We assigned incidents of firearm violence and police-reported crimes to zip codes and summed counts from March through July in each year (2018, 2019, 2020). We excluded incidents that did not correspond to Zip Code Tabulation Areas (ZCTA; see “Exposures” section) in our cities, did not contain valid geographic information, or were in ZCTAs with no population. We excluded cities from analyses that were missing crime data or had fewer than 5 incidents annually for that outcome citywide: San Francisco and Seattle for homicide; Boston, Dallas, Denver, Detroit, Milwaukee, and Seattle for rape.

Exposures

We used the ICE to measure racial and economic spatial segregation. The ICE quantifies the extent to which individuals in a neighborhood (here, zip code) are concentrated in the extremes of the distribution of socioeconomic characteristics (here, race and income). Unlike other commonly used measures, the ICE is meaningful at the neighborhood level and provides information on the direction, not just magnitude, of spatial concentration.14 For example, the Dissimilarity Index compares a larger geographic unit (e.g., city) to smaller geographic units (e.g., zip codes), returning a single metric of segregation for the larger unit as a whole.

We used the formula ICEi = (Ai Pi)/Ti, where Ai, Pi, and Ti reflect the number of people in neighborhood i belonging to the most privileged group, the least privileged group, and the total population, respectively. The ICE thus ranges from −1 (all residents belong to the least privileged group) to +1 (all residents belong to the most privileged group). The ICE has been previously used in research on zip code–level health disparities.15

Similar to previous work,14 we computed 3 versions of the ICE: (1) income, comparing households with incomes of $100 000 or greater (most privileged) to households with incomes of $24 999 or less (least privileged); (2) race, comparing White people of all ethnicities (most privileged) to Black people of all ethnicities (least privileged), with race reflecting socially constructed hierarchies and risk for exposure to racism;16 and (3) race–income, comparing White households with incomes of $100 000 or greater (most privileged) to Black households with incomes of $24 999 or less (least privileged). The race–income measure avoids collinearity problems that arise from including separate measures for each in 1 model.14 We adapted code from the Public Health Disparities Geocoding Project17 to obtain these data and population data from the American Community Survey (2015–2019 estimates) for ZCTAs, which are stable geographic units defined by the US Census Bureau designed to reflect US Postal Service zip code boundaries.

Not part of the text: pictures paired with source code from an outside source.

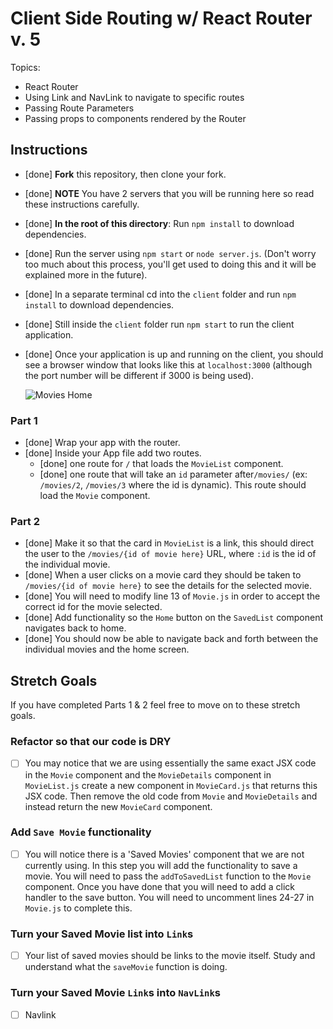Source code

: # Client Side Routing w/ React Router v. 5

Topics:

* React Router
* Using Link and NavLink to navigate to specific routes
* Passing Route Parameters
* Passing props to components rendered by the Router

## Instructions

- [done] **Fork** this repository, then clone your fork.
- [done] **NOTE** You have 2 servers that you will be running here so read these instructions carefully.
- [done] **In the root of this directory**: Run `npm install` to download dependencies.
- [done] Run the server using `npm start` or `node server.js`. (Don't worry too much about this process, you'll get used to doing this and it will be explained more in the future).
- [done] In a separate terminal cd into the `client` folder and run `npm install` to download dependencies.
- [done] Still inside the `client` folder run `npm start` to run the client application.

- [done] Once your application is up and running on the client, you should see a browser window that looks like this at `localhost:3000` (although the port number will be different if 3000 is being used).

  ![Movies Home](https://ibin.co/3xhmmHVl9BKF.png)

### Part 1

- [done] Wrap your app with the router.
- [done] Inside your App file add two routes.
  - [done] one route for `/` that loads the `MovieList` component.
  - [done] one route that will take an `id` parameter after`/movies/` (ex: `/movies/2`, `/movies/3` where the id is dynamic). This route should load the `Movie` component.

### Part 2

- [done] Make it so that the card in `MovieList` is a link, this should direct the user to the `/movies/{id of movie here}` URL, where `:id` is the id of the individual movie.
- [done] When a user clicks on a movie card they should be taken to `/movies/{id of movie here}` to see the details for the selected movie.
- [done] You will need to modify line 13 of `Movie.js` in order to accept the correct id for the movie selected.
- [done] Add functionality so the `Home` button on the `SavedList` component navigates back to home.
- [done] You should now be able to navigate back and forth between the individual movies and the home screen.

## Stretch Goals

If you have completed Parts 1 & 2 feel free to move on to these stretch goals.

### Refactor so that our code is DRY

- [ ] You may notice that we are using essentially the same exact JSX code in the `Movie` component and the `MovieDetails` component in `MovieList.js` create a new component in `MovieCard.js` that returns this JSX code. Then remove the old code from `Movie` and `MovieDetails` and instead return the new `MovieCard` component.

### Add `Save Movie` functionality

- [ ] You will notice there is a 'Saved Movies' component that we are not currently using. In this step you will add the functionality to save a movie. You will need to pass the `addToSavedList` function to the `Movie` component. Once you have done that you will need to add a click handler to the save button. You will need to uncomment lines 24-27 in `Movie.js` to complete this. 

### Turn your Saved Movie list into `Link`s

- [ ] Your list of saved movies should be links to the movie itself. Study and understand what the `saveMovie` function is doing.

### Turn your Saved Movie `Link`s into `NavLink`s

- [ ] Navlink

ZCTAs (and zip codes) do not nest neatly in cities; based on visual inspection of the geographic overlap, we excluded a ZCTA if more than 75% of its land area was outside the city. Although our outcome data sources included incidents that occurred slightly outside the city bounds, we made this restriction to minimize potential bias from unobserved missing data (i.e., inconsistent measurement of crimes outside the city, which may be correlated with neighborhood characteristics).

We binned ICE estimates into quintiles, as done previously,14,15 for each city separately to avoid extrapolating beyond the data (i.e., ensuring all cities included zip codes in all quintiles) and because our interest is within-city variation. City-specific cutoffs are shown in Tables B through D (available as a supplement to the online version of this article at http://www.ajph.org).

Analysis

First, we described the total number of incidents per outcome (i.e., homicide, rape, robbery, aggravated assault, and firearm violence) from March through July in each year, along with the rate per population.

Second, we quantified cross-sectional differences in outcomes between ICE quintiles in 2020, with the most privileged quintile (Q5) as the referent. These estimates describe whether violence during the pandemic was disproportionately concentrated in less-privileged zip codes in a city compared with the most privileged zip codes. We used negative binomial regression models (which provided better fit than Poisson), including the log of the zip code population as an offset to adjust for population size. Models included city fixed effects, so we made all comparisons in, rather than between, cities. The exposure was a categorical variable for ICE quintiles (with separate models for each ICE measure: race, income, and race–income), and the outcome was counts of incidents from March through July in 2020 (with separate models for each outcome). We included zip code median age and percentage male as covariates.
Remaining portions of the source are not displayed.